Quelques années plus tard, quand, le premier matin de mes vacances estivales, je suis allé faire un tour à la salle des nouvelles (et je n'étais pas le seul...), j'ai compris que le journal était devenu pour moi, et pour d'autres, un second chez-soi. Ce n'était peut-être pas «la grande famille» comme pour les générations précédentes, en tout cas pas tout à fait, mais un puissant lien s'était forgé, presque à notre insu...

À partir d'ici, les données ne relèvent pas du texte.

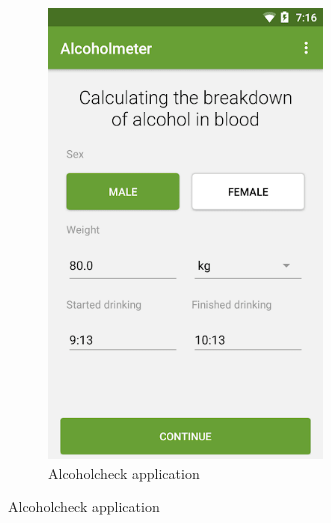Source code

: \begin{figure}[H]
\begin{subfigure}{0.3\textwidth}
      \includegraphics[width=0.8\textwidth]{./img/Alcoholcheck.png}
      \caption{Alcoholcheck \cite{alcoholcheck} application}
      \label{Alcoholcheck}
  \end{subfigure}



\end{figure}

Il y avait toujours, fin années soixante début années soixante-dix, d'anciens employés avec 30 et 40 et même plus d'années de service. Certains étaient arrivés à la fin des années 20. Ces pionniers avaient connu la toute première génération d'artisans du journal. C'était un peu comme les anciennes familles où grands-parents, parents et enfants cohabitaient dans la même maison. Il y avait une continuité, un fil conducteur, un sens des origines et de son lien avec le présent et l'avenir.
En rétrospective, je crois que les jeunes de mon époque avaient raison de vouloir tout chambarder, et que les plus vieux avaient eux aussi raison de vouloir conserver leurs acquis. Le truc, c'est sans doute de savoir quoi changer et quoi garder. Aujourd'hui, je regarde Le Droit et j'ai de la difficulté à imaginer les sentiments qui animent la génération de jeunes journalistes qui a pris la relève.
Ils n'ont pas vécu, sauf pour quelques-uns des plus anciens, les mêmes expériences que nous. Ils n'ont pas vécu le bruit, l'odeur et la chaleur des anciens ateliers avec les linotypes, le plomb et les fiers artisans qui ont vu leur métier pluricentenaire disparaître avec les ordinateurs; la fébrilité des pressiers et le vrombissement des immenses presses en train de cracher les premières copies du journal; l'intensité des dernières minutes avant l'heure de tombée du midi quand toute l'énergie de la salle des nouvelles est dirigée vers la production d'une dernière édition qui sera livrée à l'heure du souper...
Aujourd'hui, la technologie a bouleversé les médias et leurs artisans. Les cultures d'entreprises ont changé. On a parfois l'impression qu'une rupture s'est opérée, et que les temps plus anciens n'ont plus de lien immédiat avec le monde contemporain. J'espère que je me trompe. J'espère que le lien, cette continuité, n'existe pas seulement dans la mémoire des plus vieux.
Aujourd'hui, Le Droit a 100 ans. Mais il n'a pas que le centième. Ces années, il les a toutes. Des milliers de personnes, hommes, femmes et enfants (n'oublions pas que le journal a été surtout livré par des enfants jusqu'à 1987...), ont participé à cette « grande famille » centenaire. J'ose croire que tous ceux qui ont oeuvré ou qui oeuvrent toujours, dans quelque fonction, à la parution du Droit auront une pensée spéciale aujourd'hui, si ce n'est que pour se remémorer leur passage au journal.
Et je me plais à imaginer que ceux et celles qui sont disparus, s'il y a une après-vie, sont rassemblés quelque part et trinquent à notre santé.
Bonne fête à nous, tous et toutes.
À la lecture de ce texte, je me sens tellement solidaire de la famille!!! (Évidemment, avec les yeux remplis d'eau.) Nous avons vécu cette frénésie quotidienne, dans le tapage de nos piocheuses, des presses, etc. Mais aussi en se serrant les coudes. Nous n'avions pas le choix. Parfois, au pied levé, il fallait remplacer un-e collègue et piger dans les dossiers des uns et des autres. Vous souvenez-vous de l'odeur des archives d'Alice Mimeault? Odeur de vieux journaux... presque de sueur.